Model Authoring Guide

Write and train models directly in OpenModelStudio using Python (PyTorch) or Rust (tch-rs).

Python Models

Basic Structure

Every Python model must implement the ModelInterface base class from model_interface.py:

import torch
import torch.nn as nn
import torch.nn.functional as F
from model_interface import ModelInterface


class MNISTClassifier(nn.Module):
    def __init__(self):
        super().__init__()
        self.conv1 = nn.Conv2d(1, 32, 3, 1)
        self.conv2 = nn.Conv2d(32, 64, 3, 1)
        self.fc1 = nn.Linear(9216, 128)
        self.fc2 = nn.Linear(128, 10)

    def forward(self, x):
        x = F.relu(self.conv1(x))
        x = F.relu(self.conv2(x))
        x = F.max_pool2d(x, 2)
        x = torch.flatten(x, 1)
        x = F.relu(self.fc1(x))
        return self.fc2(x)


class SimpleClassifier(ModelInterface):
    def train(self, ctx):
        model = MNISTClassifier().to(ctx.device)
        optimizer = torch.optim.Adam(
            model.parameters(),
            lr=ctx.hyperparameters.get("lr", 1e-3),
        )
        epochs = ctx.hyperparameters.get("epochs", 5)

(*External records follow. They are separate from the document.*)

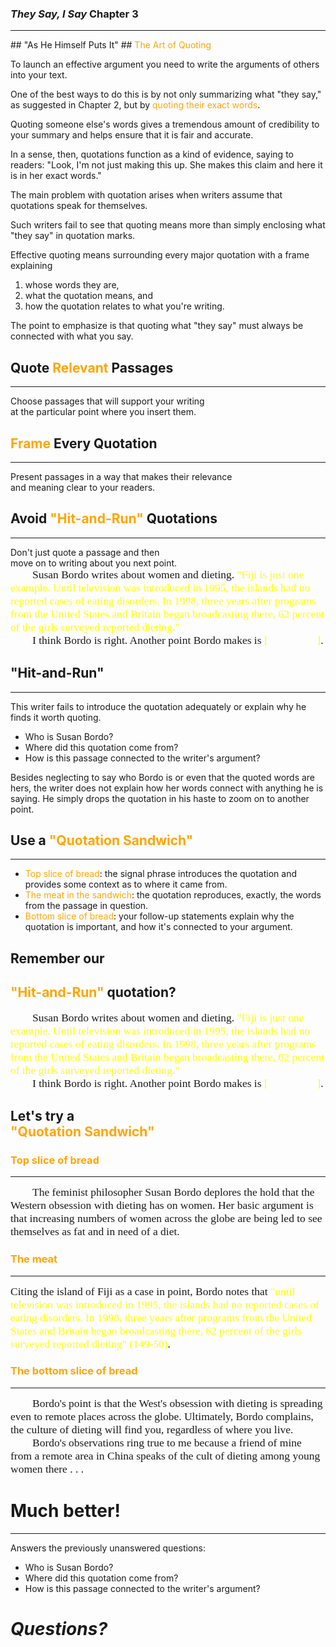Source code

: ### *They Say, I Say* Chapter 3
<hr />
## "As He Himself Puts It"
## <span style="color: orange;">The Art of Quoting</span>


To launch an effective argument you need to write the arguments of others into your text.


One of the best ways to do this is by not only summarizing what "they say," as suggested in Chapter 2, but by <span style="color: orange;">quoting their exact words</span>.


Quoting someone else's words gives a tremendous amount of credibility to your summary and helps ensure that it is fair and accurate.


In a sense, then, quotations function as a kind of evidence, saying to readers: "Look, I'm not just making this up. She makes this claim and here it is in her exact words."


The main problem with quotation arises when writers assume that quotations speak for themselves.


Such writers fail to see that quoting means more than simply enclosing what "they say" in quotation marks.


Effective quoting means surrounding every major quotation with a frame explaining

1. whose words they are,  <!-- .element: class="fragment" data-fragment-index="1" -->
2. what the quotation means, and  <!-- .element: class="fragment" data-fragment-index="2" -->
3. how the quotation relates to what you're writing.  <!-- .element: class="fragment" data-fragment-index="3" -->


The point to emphasize is that quoting what "they say" must always be connected with what you say.



## Quote <span style="color: orange;">Relevant</span> Passages
<hr />
Choose passages that will support your writing<br /> at the particular point where you insert them.



## <span style="color: orange;">Frame</span> Every Quotation
<hr />
Present passages in a way that makes their relevance<br /> and meaning clear to your readers.



## Avoid <span style="color: orange;">"Hit-and-Run"</span> Quotations
<hr />
Don't just quote a passage and then<br /> move on to writing about you next point.



<div style="text-align: left; font-family: Cambria, Serif; font-size: 125%; font-weight: normal; text-indent: 2em; ">Susan Bordo writes about women and dieting. <span style="color: yellow;">"Fiji is just one example. Until television was introduced in 1995, the islands had no reported cases of eating disorders. In 1998, three years after programs from the United States and Britain began broadcasting there, 62 percent of the girls surveyed reported dieting."</span> </div>
<div style="text-align: left; font-family: Cambria, Serif; font-size: 125%; font-weight: normal; text-indent: 2em; ">I think Bordo is right. Another point Bordo makes is <span style="color: yellow;">[&nbsp;&nbsp;&nbsp;&nbsp;&nbsp;&nbsp;&nbsp;&nbsp;&nbsp;&nbsp;&nbsp;&nbsp;&nbsp;&nbsp;&nbsp;&nbsp;&nbsp;&nbsp;]</span>.</div>



## "Hit-and-Run"
<hr />
This writer fails to introduce the quotation adequately or explain why he finds it worth quoting.

- Who is Susan Bordo? <!-- .element: class="fragment" data-fragment-index="0" -->
- Where did this quotation come from? <!-- .element: class="fragment" data-fragment-index="1" -->
- How is this passage connected to the writer's argument?<!-- .element: class="fragment" data-fragment-index="2" -->


Besides neglecting to say who Bordo is or even that the quoted words are hers, the writer does not explain how her words connect with anything he is saying. He simply drops the quotation in his haste to zoom on to another point.



## Use a <span style="color: orange;">"Quotation Sandwich"</span>
<hr />

<ul>
<li class="fragment" data-fragment-index="1"><span style="color: orange;">Top slice of bread</span>: the signal phrase introduces the quotation and provides some context as to where it came from.</li>
<li class="fragment" data-fragment-index="2"><span style="color: orange;">The meat in the sandwich</span>: the quotation reproduces, exactly, the words from the passage in question.</li>
<li class="fragment" data-fragment-index="3"><span style="color: orange;">Bottom slice of bread</span>: your follow-up statements explain why the quotation is important, and how it's connected to your argument.</li>
</ul>



## Remember our
## <span style="color: orange;">"Hit-and-Run"</span> quotation?



<div style="text-align: left; font-family: Cambria, Serif; font-size: 125%; font-weight: normal; text-indent: 2em; ">Susan Bordo writes about women and dieting. <span style="color: yellow;">"Fiji is just one example. Until television was introduced in 1995, the islands had no reported cases of eating disorders. In 1998, three years after programs from the United States and Britain began broadcasting there, 62 percent of the girls surveyed reported dieting."</span> </div>
<div style="text-align: left; font-family: Cambria, Serif; font-size: 125%; font-weight: normal; text-indent: 2em; ">I think Bordo is right. Another point Bordo makes is <span style="color: yellow;">[&nbsp;&nbsp;&nbsp;&nbsp;&nbsp;&nbsp;&nbsp;&nbsp;&nbsp;&nbsp;&nbsp;&nbsp;&nbsp;&nbsp;&nbsp;&nbsp;&nbsp;&nbsp;]</span>.</div>



## Let's try a <br /><span style="color: orange;">"Quotation Sandwich"</span>




### <span style="color: orange;">Top slice of bread</span>
<hr />
<div style="text-align: left; font-family: Cambria, Serif; font-size: 125%; font-weight: normal; text-indent: 2em;">The feminist philosopher Susan Bordo deplores the hold that the Western obsession with dieting has on women. Her basic argument is that increasing numbers of women across the globe are being led to see themselves as fat and in need of a diet.</div>



### <span style="color: orange;">The meat</span>
<hr />
<div style="text-align: left; font-family: Cambria, Serif; font-size: 125%; font-weight: normal;">Citing the island of Fiji as a case in point, Bordo notes that <span style="color: yellow;">"until television was introduced in 1995, the islands had no reported cases of eating disorders. In 1998, three years after programs from the United States and Britain began broadcasting there, 62 percent of the girls surveyed reported dieting" (149-50)</span>.</div>



### <span style="color: orange;">The bottom slice of bread</span>
<hr />
<div style="text-align: left; font-family: Cambria, Serif; font-size: 125%; font-weight: normal; text-indent: 2em;"> Bordo's point is that the West's obsession with dieting is spreading even to remote places across the globe. Ultimately, Bordo complains, the culture of dieting will find you, regardless of where you live.</div>
<div style="text-align: left; font-family: Cambria, Serif; font-size: 125%; font-weight: normal; text-indent: 2em;">Bordo's observations ring true to me because a friend of mine from a remote area in China speaks of the cult of dieting among young women there . . . </div>



# Much better!
<hr />
Answers the previously unanswered questions:

- Who is Susan Bordo? <!-- .element: class="fragment" data-fragment-index="0" -->
- Where did this quotation come from? <!-- .element: class="fragment" data-fragment-index="1" -->
- How is this passage connected to the writer's argument?<!-- .element: class="fragment" data-fragment-index="2" -->



# *Questions?*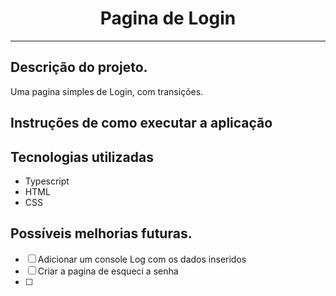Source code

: <h1 align="center">
Pagina de Login
</h1>

---

## Descrição do projeto.
Uma pagina simples de Login, com transições.

## Instruções de como executar a aplicação


## Tecnologias utilizadas

- Typescript
- HTML
- CSS


## Possíveis melhorias futuras.

- [ ] Adicionar um console Log com os dados inseridos
- [ ] Criar a pagina de esqueci a senha
- [ ] 
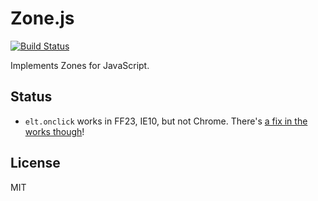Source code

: # Zone.js

[![Build Status](https://travis-ci.org/btford/zone.js.png)](https://travis-ci.org/btford/zone.js)

Implements Zones for JavaScript.


## Status

* `elt.onclick` works in FF23, IE10, but not Chrome. There's [a fix in the works though](https://code.google.com/p/chromium/issues/detail?id=43394)!


## License
MIT
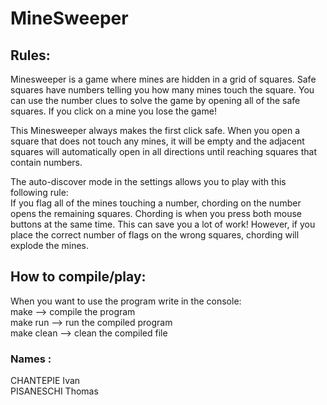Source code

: # MineSweeper

## Rules:
Minesweeper is a game where mines are hidden in a grid of squares. Safe squares have numbers telling you how many mines touch the square. You can use the number clues to solve the game by opening all of the safe squares. If you click on a mine you lose the game!

This Minesweeper always makes the first click safe. When you open a square that does not touch any mines, it will be empty and the adjacent squares will automatically open in all directions until reaching squares that contain numbers.

The auto-discover mode in the settings allows you to play with this following rule:\
If you flag all of the mines touching a number, chording on the number opens the remaining squares. Chording is when you press both mouse buttons at the same time. This can save you a lot of work! However, if you place the correct number of flags on the wrong squares, chording will explode the mines.

## How to compile/play:
When you want to use the program write in the console:\
make --> compile the program\
make run --> run the compiled program\
make clean --> clean the compiled file

### Names :
CHANTEPIE Ivan\
PISANESCHI Thomas

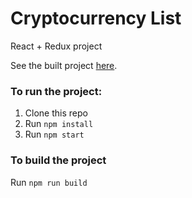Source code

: # Cryptocurrency List

React + Redux project

See the built project [here](https://netlify.com).

### To run the project:

1.  Clone this repo
2.  Run `npm install`
3.  Run `npm start`

### To build the project

Run `npm run build`
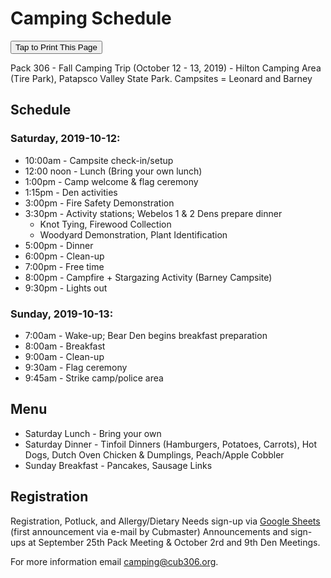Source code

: # Camping Schedule #
<style>
@media print
{
    main{margin:0;padding:0;font-size:0.9em}
    header h1{font-size:50px;}
    #foot_contact{display:none;}
    ul li {font-size:0.8em;}
    
    h1{margin-top:0;padding-top:0;margin-bottom:0.4em;}
    h2{margin-top:0;margin-bottom:0.5em;font-size:1.1em;}
    h3{margin-top:0;margin-bottom:0.5em;}
}
</style>
<button onclick="window.print()">Tap to Print This Page</button>

Pack 306 - Fall Camping Trip (October 12 - 13, 2019) - Hilton Camping Area (Tire Park), Patapsco Valley State Park. Campsites = Leonard and Barney

## Schedule ##

### Saturday, 2019-10-12:
* 10:00am - Campsite check-in/setup
* 12:00 noon - Lunch (Bring your own lunch)
* 1:00pm - Camp welcome & flag ceremony
* 1:15pm - Den activities
* 3:00pm - Fire Safety Demonstration
* 3:30pm - Activity stations; Webelos 1 & 2 Dens prepare dinner
    * Knot Tying, Firewood Collection
    * Woodyard Demonstration, Plant Identification
* 5:00pm - Dinner
* 6:00pm - Clean-up
* 7:00pm - Free time
* 8:00pm - Campfire + Stargazing Activity (Barney Campsite)
* 9:30pm - Lights out

### Sunday, 2019-10-13:
* 7:00am - Wake-up; Bear Den begins breakfast preparation
* 8:00am - Breakfast
* 9:00am - Clean-up
* 9:30am - Flag ceremony
* 9:45am - Strike camp/police area

## Menu ##
* Saturday Lunch - Bring your own
* Saturday Dinner - Tinfoil Dinners (Hamburgers, Potatoes, Carrots), Hot Dogs, Dutch Oven Chicken & Dumplings, Peach/Apple Cobbler
* Sunday Breakfast - Pancakes, Sausage Links

## Registration ##
Registration, Potluck, and Allergy/Dietary Needs sign-up via [Google Sheets][sheet] (first announcement via e-mail by Cubmaster)
Announcements and sign-ups at September 25th Pack Meeting & October 2rd and 9th Den Meetings.

For more information email [camping@cub306.org][camp].

<!-- image links -->
[hilton_img]: https://dnr.maryland.gov/publiclands/PublishingImages/PVSP_hiltonplayground.jpg "Hilton Park Area"
[camp]: mailto:camping@cub306.org "Camping Cordinator Email address"
[hilton]: https://dnr.maryland.gov/publiclands/Pages/central/patapscohilton.aspx "Patapsco Hilton Area"
[sheet]: https://www.google.com/sheets/about/ "What is google sheets"
[map]: https://maps.google.com/maps?f=q&source=s_q&hl=en&geocode=&q=1101+hilton+avenue+catonsville+md+21228&sll=37.0625%2c-95.677068&sspn=46.495626%2c78.662109&ie=UTF8&hq=&hnear=1101+Hilton+Ave%2c+Catonsville%2c+Baltimore%2c+Maryland+21228&t=h&z=16 "Google Map to camp site"
[menu]: https://docs.google.com/spreadsheets/d/1IAuq2qHt56jJ-GRMijWZ3MTtM-7Ol4he-tMJhk79JZw/edit#gid=390737748 "Menu"
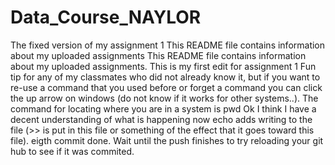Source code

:# Data_Course_NAYLOR
The fixed version of my assignment 1
This README file contains information about my uploaded assignments
This README file contains information about my uploaded assignments. This is my first edit for assignment 1
Fun tip for any of my classmates who did not already know it, but if you want to re-use a command that you used before or forget a command you can click the up arrow on windows (do not know if it works for other systems..).
The command for locating where you are in a system is pwd
Ok I think I have a decent understanding of what is happening now
echo adds writing to the file (>> is put in this file or something of the effect that it goes toward this file).
eigth commit done.
Wait until the push finishes to try reloading your git hub to see if it was commited.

        for epoch in range(epochs):
            total_loss = 0
            steps = 0
            for batch in dataset:
                images = batch["image"].float().unsqueeze(1).to(ctx.device) / 255.0
                labels = batch["label"].to(ctx.device)

                optimizer.zero_grad()
                output = model(images)
                loss = F.cross_entropy(output, labels)
                loss.backward()
                optimizer.step()

                total_loss += loss.item()
                steps += 1
                ctx.log_metric("train_loss", loss.item(), step=steps, epoch=epoch)

            avg_loss = total_loss / max(steps, 1)
            ctx.log_metric("epoch_loss", avg_loss, epoch=epoch)
            ctx.save_checkpoint(model, optimizer, epoch=epoch, metrics={"loss": avg_loss})

    def infer(self, ctx):
        checkpoint = ctx.load_checkpoint()
        model = MNISTClassifier().to(ctx.device)
        model.load_state_dict(checkpoint["model_state_dict"])
        model.eval()

        input_data = ctx.get_input_data()
        image = torch.tensor(input_data["image"]).float().unsqueeze(0).unsqueeze(0).to(ctx.device) / 255.0

        with torch.no_grad():
            output = model(image)
            pred = output.argmax(dim=1).item()
            probs = F.softmax(output, dim=1)[0].tolist()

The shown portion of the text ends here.